High affinity of β-amyloid proteins to cerebral capillaries: implications in chronic lead exposure-induced neurotoxicity in rats

Abstract

Lead (Pb) is a known environmental risk factor in the etiology of Alzheimer's disease (AD). The existing reports suggest that Pb exposure increases beta-amyloid (Aβ) levels in brain tissues and cerebrospinal fluid (CSF) and facilitates the formation of amyloid plaques, which is a pathological hallmark for AD. Pb exposure has long been associated with cerebral vasculature injury. Yet it remained unclear if Pb exposure caused excessive Ab buildup in cerebral vasculature, which may damage the blood-brain barrier and cause abnormal Ab accumulation. This study was designed to investigate the impact of chronic Pb exposure on Aβ accumulation in cerebral capillary and the expression of low-density lipoprotein receptor protein-1 (LRP1), a critical Aβ transporter, in brain capillary and parenchyma. Sprague-Dawley rats received daily oral gavage at doses of 0, 14 (low-dose), and 27 (high-dose) mg Pb/kg as Pb acetate, 5 d/wk, for 4 or 8 wks. At the end of Pb exposure, a solution containing Aβ40 was infused into the brain via the cannulated internal carotid artery. Data by ELISA showed a strikingly high affinity of Ab to cerebral vasculature, which was approximately 7-14 times higher than that to the parenchymal fractions collected from control brains. Pb exposure further aggravated the Aβ accumulation in cerebral vasculature in a dose-dependent manner. Western blot analyses revealed that Pb exposure decreased LRP1 expression in cortical capillaries and hippocampal parenchyma. Immunohistochemistry (IHC) studies further revealed a disrupted distribution of LRP1 alongside hippocampal vasculature accompanied with a decreased expression in hippocampal neurons by Pb exposure.
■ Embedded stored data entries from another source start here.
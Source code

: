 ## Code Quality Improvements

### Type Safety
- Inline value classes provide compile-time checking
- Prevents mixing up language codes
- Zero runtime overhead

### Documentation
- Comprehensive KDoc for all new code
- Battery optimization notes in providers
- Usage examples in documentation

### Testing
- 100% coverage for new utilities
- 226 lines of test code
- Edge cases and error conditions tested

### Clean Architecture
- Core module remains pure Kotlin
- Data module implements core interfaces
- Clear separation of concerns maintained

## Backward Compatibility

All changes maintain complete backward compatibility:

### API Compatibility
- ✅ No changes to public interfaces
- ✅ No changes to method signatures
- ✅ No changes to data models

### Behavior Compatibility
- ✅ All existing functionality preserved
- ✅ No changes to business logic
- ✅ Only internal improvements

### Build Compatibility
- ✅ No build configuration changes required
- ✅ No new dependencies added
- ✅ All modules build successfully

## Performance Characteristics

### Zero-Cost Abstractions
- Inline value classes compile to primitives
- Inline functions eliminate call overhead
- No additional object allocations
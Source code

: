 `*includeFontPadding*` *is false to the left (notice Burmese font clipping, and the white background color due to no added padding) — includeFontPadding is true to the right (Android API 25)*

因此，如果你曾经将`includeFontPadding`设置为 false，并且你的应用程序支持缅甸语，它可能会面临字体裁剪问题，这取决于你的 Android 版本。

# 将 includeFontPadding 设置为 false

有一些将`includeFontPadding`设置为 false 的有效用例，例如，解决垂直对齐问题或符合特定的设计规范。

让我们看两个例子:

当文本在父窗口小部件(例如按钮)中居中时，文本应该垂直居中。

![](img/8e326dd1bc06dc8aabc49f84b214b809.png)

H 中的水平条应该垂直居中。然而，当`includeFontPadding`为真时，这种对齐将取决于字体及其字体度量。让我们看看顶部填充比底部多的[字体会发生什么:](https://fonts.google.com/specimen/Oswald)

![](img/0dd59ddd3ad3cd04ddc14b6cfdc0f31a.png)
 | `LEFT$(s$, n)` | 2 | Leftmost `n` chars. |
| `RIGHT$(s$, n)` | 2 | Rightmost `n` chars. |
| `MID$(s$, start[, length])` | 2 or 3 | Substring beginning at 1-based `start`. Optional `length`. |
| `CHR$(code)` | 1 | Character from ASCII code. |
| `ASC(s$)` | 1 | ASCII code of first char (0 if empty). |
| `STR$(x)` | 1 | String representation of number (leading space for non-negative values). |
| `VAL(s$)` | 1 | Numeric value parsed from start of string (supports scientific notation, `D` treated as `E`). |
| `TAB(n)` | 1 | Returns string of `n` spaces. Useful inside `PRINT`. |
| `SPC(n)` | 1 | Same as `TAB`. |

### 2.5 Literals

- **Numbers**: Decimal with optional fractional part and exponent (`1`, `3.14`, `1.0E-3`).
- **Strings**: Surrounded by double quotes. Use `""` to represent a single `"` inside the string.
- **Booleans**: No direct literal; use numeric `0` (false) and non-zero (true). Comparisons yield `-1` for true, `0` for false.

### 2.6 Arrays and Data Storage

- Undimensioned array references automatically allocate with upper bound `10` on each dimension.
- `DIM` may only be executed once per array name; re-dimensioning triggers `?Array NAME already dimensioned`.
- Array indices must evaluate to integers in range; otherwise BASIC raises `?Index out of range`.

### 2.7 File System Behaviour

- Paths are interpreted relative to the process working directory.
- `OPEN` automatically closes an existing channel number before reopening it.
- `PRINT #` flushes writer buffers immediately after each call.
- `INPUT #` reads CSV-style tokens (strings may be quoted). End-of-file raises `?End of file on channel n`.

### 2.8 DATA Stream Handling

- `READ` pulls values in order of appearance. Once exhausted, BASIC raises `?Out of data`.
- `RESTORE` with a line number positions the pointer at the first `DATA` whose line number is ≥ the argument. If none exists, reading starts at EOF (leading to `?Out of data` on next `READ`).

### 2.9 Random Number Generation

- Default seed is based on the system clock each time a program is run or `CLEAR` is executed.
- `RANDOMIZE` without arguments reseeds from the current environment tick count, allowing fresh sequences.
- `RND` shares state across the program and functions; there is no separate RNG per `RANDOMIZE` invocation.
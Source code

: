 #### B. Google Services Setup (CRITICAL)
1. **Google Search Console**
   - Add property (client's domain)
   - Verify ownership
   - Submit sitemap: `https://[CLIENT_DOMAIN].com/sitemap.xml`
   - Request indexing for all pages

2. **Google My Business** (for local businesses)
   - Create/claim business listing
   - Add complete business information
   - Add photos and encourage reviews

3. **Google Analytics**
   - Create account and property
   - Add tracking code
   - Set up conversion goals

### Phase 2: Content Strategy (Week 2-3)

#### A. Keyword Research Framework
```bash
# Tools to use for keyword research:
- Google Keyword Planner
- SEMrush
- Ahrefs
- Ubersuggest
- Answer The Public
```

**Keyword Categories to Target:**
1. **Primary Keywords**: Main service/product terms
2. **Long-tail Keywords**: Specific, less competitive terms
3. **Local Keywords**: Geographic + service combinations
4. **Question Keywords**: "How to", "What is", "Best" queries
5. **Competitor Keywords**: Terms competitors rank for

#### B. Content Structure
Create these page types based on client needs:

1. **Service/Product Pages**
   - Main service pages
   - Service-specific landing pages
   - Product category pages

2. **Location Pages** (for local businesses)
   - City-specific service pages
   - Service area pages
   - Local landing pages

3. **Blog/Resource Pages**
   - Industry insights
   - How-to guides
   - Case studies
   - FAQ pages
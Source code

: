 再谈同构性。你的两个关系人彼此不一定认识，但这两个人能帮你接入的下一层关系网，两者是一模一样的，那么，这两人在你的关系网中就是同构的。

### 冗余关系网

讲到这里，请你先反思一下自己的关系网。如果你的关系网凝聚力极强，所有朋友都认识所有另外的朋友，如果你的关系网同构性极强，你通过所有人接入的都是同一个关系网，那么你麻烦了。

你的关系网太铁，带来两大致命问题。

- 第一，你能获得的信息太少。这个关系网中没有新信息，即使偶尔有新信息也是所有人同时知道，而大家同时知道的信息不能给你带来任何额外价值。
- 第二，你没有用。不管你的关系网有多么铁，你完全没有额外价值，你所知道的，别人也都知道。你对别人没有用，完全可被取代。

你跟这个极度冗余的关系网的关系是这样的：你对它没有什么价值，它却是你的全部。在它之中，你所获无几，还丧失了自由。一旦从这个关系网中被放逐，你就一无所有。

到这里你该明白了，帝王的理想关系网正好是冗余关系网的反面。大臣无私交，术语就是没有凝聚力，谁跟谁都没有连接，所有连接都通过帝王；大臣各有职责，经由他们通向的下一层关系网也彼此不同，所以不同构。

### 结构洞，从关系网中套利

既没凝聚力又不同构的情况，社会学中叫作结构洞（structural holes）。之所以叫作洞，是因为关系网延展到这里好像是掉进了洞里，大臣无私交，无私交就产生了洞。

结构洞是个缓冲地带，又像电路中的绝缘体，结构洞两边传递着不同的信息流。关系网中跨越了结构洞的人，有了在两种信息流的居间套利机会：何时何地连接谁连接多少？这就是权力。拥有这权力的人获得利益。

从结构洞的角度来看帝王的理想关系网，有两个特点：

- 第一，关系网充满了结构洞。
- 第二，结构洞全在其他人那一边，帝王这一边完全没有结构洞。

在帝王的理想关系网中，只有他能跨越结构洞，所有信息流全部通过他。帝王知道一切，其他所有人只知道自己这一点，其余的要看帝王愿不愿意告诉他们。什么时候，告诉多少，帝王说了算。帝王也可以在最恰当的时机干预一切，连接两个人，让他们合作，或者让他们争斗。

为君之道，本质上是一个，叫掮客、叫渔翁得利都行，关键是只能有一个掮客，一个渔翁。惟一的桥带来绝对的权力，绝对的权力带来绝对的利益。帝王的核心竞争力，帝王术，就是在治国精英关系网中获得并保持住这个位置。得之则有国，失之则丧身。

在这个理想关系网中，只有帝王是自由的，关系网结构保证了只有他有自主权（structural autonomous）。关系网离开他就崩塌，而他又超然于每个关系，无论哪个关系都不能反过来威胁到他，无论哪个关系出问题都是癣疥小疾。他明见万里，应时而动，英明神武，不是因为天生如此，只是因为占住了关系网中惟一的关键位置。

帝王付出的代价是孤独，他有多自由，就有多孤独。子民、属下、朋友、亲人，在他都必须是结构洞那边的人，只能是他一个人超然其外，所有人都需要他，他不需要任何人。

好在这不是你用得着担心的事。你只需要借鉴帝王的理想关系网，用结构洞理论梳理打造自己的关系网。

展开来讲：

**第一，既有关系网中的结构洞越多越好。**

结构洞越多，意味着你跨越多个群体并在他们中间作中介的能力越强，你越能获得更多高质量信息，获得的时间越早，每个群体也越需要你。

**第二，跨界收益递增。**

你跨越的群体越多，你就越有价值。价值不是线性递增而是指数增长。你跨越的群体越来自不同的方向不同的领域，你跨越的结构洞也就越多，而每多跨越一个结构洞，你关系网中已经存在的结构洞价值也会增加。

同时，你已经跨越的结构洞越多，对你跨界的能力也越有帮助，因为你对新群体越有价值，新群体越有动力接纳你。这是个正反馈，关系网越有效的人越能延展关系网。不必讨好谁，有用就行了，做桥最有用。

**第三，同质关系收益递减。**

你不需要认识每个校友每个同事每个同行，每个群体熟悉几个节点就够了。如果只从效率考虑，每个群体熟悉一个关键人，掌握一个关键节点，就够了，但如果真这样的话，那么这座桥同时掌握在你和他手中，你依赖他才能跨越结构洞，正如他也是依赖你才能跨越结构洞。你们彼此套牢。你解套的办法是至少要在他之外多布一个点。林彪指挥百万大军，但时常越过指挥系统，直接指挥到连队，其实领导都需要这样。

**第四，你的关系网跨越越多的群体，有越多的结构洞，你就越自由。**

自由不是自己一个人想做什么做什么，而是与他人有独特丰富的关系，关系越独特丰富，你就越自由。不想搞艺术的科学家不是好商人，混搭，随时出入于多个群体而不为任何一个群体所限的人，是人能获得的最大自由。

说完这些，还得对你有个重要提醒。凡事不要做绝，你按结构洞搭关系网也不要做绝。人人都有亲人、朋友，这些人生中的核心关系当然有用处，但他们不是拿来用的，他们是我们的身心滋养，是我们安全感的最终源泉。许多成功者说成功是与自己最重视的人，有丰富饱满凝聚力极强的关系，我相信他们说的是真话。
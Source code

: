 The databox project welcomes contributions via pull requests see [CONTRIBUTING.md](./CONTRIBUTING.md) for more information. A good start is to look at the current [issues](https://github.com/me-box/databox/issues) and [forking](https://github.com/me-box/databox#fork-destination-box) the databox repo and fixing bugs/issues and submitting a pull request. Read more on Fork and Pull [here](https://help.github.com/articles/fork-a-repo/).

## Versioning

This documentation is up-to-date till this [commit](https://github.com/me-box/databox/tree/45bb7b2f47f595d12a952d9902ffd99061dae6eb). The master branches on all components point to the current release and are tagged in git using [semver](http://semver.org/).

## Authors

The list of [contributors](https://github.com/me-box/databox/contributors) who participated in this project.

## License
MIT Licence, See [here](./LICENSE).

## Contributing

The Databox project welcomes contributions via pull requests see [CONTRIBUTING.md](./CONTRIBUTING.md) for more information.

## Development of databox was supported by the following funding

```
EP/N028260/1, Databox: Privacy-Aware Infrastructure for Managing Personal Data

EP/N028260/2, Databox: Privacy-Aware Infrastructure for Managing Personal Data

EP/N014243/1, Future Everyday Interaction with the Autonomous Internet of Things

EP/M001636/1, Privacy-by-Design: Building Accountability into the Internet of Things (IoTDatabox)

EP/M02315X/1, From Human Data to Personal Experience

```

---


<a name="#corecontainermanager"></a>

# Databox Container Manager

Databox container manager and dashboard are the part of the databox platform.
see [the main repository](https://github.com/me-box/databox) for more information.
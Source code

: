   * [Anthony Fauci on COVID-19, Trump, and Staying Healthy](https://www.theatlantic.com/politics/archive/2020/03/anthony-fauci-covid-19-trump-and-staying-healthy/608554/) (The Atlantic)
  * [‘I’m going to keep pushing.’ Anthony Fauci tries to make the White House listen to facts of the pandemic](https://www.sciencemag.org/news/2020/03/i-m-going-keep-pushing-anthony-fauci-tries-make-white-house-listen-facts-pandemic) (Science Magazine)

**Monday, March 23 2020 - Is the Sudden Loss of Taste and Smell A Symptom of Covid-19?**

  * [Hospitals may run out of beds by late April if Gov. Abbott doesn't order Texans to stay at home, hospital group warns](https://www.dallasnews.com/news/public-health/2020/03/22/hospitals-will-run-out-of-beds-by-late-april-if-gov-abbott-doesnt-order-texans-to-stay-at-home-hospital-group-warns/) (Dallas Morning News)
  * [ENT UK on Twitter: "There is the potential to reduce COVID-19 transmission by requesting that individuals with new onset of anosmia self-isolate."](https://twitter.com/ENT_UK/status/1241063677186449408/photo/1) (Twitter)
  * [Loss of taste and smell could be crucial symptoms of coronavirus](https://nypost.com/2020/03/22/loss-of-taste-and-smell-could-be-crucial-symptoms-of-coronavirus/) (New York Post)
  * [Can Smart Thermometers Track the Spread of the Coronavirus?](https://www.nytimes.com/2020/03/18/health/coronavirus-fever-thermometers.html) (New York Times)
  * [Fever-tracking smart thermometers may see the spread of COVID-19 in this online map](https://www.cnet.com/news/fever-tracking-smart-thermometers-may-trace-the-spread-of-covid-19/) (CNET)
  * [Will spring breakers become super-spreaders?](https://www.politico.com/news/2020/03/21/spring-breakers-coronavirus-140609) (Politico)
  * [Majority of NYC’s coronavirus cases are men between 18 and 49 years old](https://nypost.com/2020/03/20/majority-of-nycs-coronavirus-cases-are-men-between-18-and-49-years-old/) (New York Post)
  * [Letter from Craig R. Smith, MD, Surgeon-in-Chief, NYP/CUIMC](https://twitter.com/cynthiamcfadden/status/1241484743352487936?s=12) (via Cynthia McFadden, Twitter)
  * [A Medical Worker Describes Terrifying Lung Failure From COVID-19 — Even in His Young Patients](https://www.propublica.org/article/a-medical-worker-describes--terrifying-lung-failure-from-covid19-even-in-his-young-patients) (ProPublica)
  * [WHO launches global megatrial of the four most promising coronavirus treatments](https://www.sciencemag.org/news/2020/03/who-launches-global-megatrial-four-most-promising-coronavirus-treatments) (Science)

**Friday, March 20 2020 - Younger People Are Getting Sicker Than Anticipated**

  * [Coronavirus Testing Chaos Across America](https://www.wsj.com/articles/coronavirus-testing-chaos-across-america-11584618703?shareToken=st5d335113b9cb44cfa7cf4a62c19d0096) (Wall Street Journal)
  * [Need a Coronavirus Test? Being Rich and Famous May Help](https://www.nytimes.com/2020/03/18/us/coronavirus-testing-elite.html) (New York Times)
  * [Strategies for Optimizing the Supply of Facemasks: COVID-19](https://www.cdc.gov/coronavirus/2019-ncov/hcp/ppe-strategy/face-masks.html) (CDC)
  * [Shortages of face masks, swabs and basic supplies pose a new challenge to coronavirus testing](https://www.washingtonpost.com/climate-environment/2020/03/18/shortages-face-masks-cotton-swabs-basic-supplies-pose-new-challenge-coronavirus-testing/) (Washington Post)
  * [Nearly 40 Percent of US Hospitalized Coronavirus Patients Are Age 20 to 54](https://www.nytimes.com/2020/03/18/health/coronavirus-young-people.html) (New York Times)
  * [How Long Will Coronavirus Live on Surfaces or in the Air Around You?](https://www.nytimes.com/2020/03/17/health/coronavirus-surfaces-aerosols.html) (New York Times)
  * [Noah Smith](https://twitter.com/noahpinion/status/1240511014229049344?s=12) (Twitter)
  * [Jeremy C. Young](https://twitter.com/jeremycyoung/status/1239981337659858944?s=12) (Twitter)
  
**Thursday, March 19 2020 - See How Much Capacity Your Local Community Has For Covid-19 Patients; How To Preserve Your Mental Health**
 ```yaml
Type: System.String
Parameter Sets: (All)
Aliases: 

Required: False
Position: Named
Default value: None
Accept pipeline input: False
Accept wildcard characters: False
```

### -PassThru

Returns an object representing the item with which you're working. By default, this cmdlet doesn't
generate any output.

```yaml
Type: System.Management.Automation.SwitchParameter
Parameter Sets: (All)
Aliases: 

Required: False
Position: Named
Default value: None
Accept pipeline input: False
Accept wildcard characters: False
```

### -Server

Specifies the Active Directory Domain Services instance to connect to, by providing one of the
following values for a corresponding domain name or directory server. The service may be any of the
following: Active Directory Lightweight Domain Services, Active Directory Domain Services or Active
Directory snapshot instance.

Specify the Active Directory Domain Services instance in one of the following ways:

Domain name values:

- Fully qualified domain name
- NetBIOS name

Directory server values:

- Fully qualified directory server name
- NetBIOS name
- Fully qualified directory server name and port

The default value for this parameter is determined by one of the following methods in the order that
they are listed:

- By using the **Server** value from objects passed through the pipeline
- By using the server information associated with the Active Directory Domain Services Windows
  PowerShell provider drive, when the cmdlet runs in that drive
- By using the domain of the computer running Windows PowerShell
Taken together, the current study demonstrated that the cerebral vasculature naturally possessed a high affinity to Aβ present in circulating blood. Pb exposure significantly increased Aβ accumulation in cerebral vasculature; such an increased Aβ accumulation was due partly to the diminished expression of LRP1 in response to Pb in tested brain regions. Perceivably, Pb-facilitated Ab aggravation in cerebral vasculature may contribute to Pb-associated amyloid alterations.